Yeah, that bit about each phoneme sounding exactly the same everytime really made a lot of sense. Even if the TTS phoneme sounds nothing like a human would say it, once you've heard it enough times, you just memorize it.
I guess sounding "natural" really just amounts to adding variation across the sentence, which destroys phoneme-level accuracy.
> When I listened to the voice sample in that section of the article, it sounds very choppy and almost like every phoneme isn't captured.
Every syllable is being captured, just speed up so that the pauses between them are much smaller than usual.

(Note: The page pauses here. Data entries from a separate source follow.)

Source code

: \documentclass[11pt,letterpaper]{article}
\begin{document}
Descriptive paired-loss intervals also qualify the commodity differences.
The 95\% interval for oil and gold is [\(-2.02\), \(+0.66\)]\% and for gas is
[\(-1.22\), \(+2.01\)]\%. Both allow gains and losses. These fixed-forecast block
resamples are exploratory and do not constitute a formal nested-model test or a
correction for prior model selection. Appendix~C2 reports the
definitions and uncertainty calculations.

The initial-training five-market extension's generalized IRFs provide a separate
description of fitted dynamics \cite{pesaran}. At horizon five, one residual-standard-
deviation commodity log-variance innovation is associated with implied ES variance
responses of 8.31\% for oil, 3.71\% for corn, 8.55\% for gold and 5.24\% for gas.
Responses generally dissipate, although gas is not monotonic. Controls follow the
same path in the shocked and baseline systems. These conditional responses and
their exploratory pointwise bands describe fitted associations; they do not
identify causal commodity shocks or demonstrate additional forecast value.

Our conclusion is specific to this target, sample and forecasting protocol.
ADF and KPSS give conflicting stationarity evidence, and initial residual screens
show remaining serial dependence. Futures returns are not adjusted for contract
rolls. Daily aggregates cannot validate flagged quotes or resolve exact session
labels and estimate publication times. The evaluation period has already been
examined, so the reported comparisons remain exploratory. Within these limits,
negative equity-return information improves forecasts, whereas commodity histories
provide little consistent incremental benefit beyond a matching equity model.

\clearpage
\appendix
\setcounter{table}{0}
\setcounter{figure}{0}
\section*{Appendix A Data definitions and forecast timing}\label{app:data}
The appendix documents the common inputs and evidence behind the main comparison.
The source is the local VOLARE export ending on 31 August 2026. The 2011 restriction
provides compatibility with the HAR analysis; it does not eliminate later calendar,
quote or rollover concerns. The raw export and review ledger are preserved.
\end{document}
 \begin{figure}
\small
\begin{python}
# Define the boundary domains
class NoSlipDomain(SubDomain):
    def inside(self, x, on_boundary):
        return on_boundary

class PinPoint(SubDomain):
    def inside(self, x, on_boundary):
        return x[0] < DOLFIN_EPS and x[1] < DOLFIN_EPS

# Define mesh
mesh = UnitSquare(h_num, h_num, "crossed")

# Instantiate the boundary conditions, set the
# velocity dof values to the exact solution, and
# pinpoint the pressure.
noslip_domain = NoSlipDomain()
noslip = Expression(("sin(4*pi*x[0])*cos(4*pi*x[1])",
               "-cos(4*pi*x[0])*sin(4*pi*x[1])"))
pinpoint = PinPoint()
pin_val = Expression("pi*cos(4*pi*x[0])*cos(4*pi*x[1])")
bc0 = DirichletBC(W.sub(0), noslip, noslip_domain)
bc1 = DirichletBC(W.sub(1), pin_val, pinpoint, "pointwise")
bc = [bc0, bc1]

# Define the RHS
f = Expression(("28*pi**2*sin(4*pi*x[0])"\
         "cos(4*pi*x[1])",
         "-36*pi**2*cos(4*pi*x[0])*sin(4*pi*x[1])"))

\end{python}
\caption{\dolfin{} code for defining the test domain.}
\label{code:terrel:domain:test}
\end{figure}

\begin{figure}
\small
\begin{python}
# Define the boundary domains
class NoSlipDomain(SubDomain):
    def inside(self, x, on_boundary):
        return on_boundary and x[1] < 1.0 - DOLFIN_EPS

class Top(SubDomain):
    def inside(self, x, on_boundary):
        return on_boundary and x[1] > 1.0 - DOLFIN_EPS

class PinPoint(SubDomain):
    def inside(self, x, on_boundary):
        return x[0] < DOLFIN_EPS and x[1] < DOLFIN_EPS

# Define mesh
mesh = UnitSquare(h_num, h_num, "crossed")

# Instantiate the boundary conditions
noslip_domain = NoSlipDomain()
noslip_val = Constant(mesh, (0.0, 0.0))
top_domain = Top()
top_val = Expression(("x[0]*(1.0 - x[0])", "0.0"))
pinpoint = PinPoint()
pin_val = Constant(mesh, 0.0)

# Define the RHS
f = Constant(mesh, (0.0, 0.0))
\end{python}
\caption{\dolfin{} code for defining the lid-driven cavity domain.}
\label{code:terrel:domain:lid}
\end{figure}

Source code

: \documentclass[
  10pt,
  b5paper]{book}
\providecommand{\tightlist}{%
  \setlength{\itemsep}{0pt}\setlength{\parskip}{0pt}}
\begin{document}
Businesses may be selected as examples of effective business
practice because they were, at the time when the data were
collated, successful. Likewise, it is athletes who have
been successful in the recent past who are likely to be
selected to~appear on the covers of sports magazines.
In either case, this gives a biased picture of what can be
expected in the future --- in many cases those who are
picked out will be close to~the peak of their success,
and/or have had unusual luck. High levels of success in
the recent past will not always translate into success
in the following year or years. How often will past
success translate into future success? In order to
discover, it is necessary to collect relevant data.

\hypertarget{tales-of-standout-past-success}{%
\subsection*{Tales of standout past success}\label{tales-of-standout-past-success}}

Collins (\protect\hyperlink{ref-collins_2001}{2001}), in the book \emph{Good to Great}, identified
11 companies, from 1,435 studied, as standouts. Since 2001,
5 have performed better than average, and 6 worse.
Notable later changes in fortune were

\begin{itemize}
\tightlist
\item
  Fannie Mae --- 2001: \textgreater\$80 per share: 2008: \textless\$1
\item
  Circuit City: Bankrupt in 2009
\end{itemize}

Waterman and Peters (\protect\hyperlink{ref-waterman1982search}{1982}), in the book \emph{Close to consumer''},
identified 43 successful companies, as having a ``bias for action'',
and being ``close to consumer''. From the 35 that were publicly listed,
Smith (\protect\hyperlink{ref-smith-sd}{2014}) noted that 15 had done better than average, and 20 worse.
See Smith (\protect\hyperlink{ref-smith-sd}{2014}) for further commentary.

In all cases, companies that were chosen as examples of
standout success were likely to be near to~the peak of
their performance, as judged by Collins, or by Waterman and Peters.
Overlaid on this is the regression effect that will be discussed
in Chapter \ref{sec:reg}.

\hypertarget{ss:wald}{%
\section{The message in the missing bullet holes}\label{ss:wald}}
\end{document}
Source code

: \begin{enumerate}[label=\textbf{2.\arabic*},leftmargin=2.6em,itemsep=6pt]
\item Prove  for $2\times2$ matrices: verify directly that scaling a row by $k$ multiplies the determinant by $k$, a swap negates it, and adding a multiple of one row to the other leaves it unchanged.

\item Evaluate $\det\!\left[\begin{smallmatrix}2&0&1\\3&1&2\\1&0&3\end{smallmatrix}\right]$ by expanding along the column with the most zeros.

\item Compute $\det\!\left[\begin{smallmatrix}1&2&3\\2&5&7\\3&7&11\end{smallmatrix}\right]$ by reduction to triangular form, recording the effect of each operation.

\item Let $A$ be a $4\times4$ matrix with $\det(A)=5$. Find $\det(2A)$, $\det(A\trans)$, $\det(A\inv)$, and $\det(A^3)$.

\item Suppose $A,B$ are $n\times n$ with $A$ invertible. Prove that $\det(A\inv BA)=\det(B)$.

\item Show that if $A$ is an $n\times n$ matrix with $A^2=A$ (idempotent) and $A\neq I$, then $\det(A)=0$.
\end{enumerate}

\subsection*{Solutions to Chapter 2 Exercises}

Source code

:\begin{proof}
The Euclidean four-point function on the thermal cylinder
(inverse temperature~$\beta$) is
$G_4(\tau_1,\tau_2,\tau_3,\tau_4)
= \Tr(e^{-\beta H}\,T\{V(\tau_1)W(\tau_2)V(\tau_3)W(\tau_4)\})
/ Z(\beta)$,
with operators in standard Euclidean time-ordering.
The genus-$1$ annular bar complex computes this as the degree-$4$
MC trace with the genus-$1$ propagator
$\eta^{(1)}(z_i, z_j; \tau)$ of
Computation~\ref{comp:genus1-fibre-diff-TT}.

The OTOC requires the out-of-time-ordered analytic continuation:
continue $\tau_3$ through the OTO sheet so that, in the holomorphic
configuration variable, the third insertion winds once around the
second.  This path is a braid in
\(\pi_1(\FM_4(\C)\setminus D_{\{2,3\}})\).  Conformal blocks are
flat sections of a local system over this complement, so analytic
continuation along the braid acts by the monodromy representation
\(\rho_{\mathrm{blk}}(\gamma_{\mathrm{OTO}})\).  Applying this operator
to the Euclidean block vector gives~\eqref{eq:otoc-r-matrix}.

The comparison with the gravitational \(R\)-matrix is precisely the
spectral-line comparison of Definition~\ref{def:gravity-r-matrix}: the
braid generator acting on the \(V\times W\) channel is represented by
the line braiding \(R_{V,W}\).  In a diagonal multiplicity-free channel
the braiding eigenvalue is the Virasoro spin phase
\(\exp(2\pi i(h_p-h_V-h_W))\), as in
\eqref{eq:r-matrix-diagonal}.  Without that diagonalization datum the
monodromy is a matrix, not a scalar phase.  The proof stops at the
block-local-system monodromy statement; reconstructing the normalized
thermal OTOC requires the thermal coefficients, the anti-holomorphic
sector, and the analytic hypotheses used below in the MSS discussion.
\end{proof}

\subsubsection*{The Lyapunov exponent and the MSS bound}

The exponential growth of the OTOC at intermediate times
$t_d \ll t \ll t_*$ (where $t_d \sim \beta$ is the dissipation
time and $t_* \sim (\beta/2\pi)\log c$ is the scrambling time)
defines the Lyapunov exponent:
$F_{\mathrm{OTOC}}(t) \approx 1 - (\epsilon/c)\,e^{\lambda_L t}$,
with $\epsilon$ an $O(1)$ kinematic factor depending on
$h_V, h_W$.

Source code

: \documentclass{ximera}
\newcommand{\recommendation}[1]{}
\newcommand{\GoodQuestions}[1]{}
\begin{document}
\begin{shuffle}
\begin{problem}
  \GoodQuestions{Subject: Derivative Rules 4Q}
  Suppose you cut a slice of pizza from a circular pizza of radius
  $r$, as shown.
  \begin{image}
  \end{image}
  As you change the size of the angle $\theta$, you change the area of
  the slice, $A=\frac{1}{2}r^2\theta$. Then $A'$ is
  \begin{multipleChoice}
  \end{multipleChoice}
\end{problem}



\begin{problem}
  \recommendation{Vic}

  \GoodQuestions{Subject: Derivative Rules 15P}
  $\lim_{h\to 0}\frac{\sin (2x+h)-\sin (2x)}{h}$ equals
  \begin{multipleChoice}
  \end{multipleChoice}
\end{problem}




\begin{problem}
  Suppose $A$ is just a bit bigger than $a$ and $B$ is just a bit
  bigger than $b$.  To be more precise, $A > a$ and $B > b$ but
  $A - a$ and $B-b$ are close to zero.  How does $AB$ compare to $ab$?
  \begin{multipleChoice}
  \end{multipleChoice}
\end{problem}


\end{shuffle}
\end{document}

Sounds like the robotic voice is more important than we give it credit for, though - from the article's "Do You Really Understand What It’s Saying?" section:
> Unlike human speech, a screen reader’s synthetic voice reads a word in the same way every time. This makes it possible to get used to how it speaks. With years of practice, comprehension becomes automatic. This is just like learning a new language.
When I listened to the voice sample in that section of the article, it sounds very choppy and almost like every phoneme isn't captured. Now, maybe they (the phonemes) are all captured, or maybe they actually aren't - but the fact that the sound per word is _exactly_ the same, every time, possibly means that each sound is a precise substitute for the 'full' or 'slow' word, meaning that any introduced variation from a "natural" voice could actually make the 8x speech unintelligible.
Hope the author can shed a bit of light, it's so neat! I remember ~20 years ago the Sidekick (or a similar phone) seemed to be popular in blind communities because it also had settings to significantly speed up TTS, which someone let me listen to once, and it sounded just as foreign as the recording in TFA.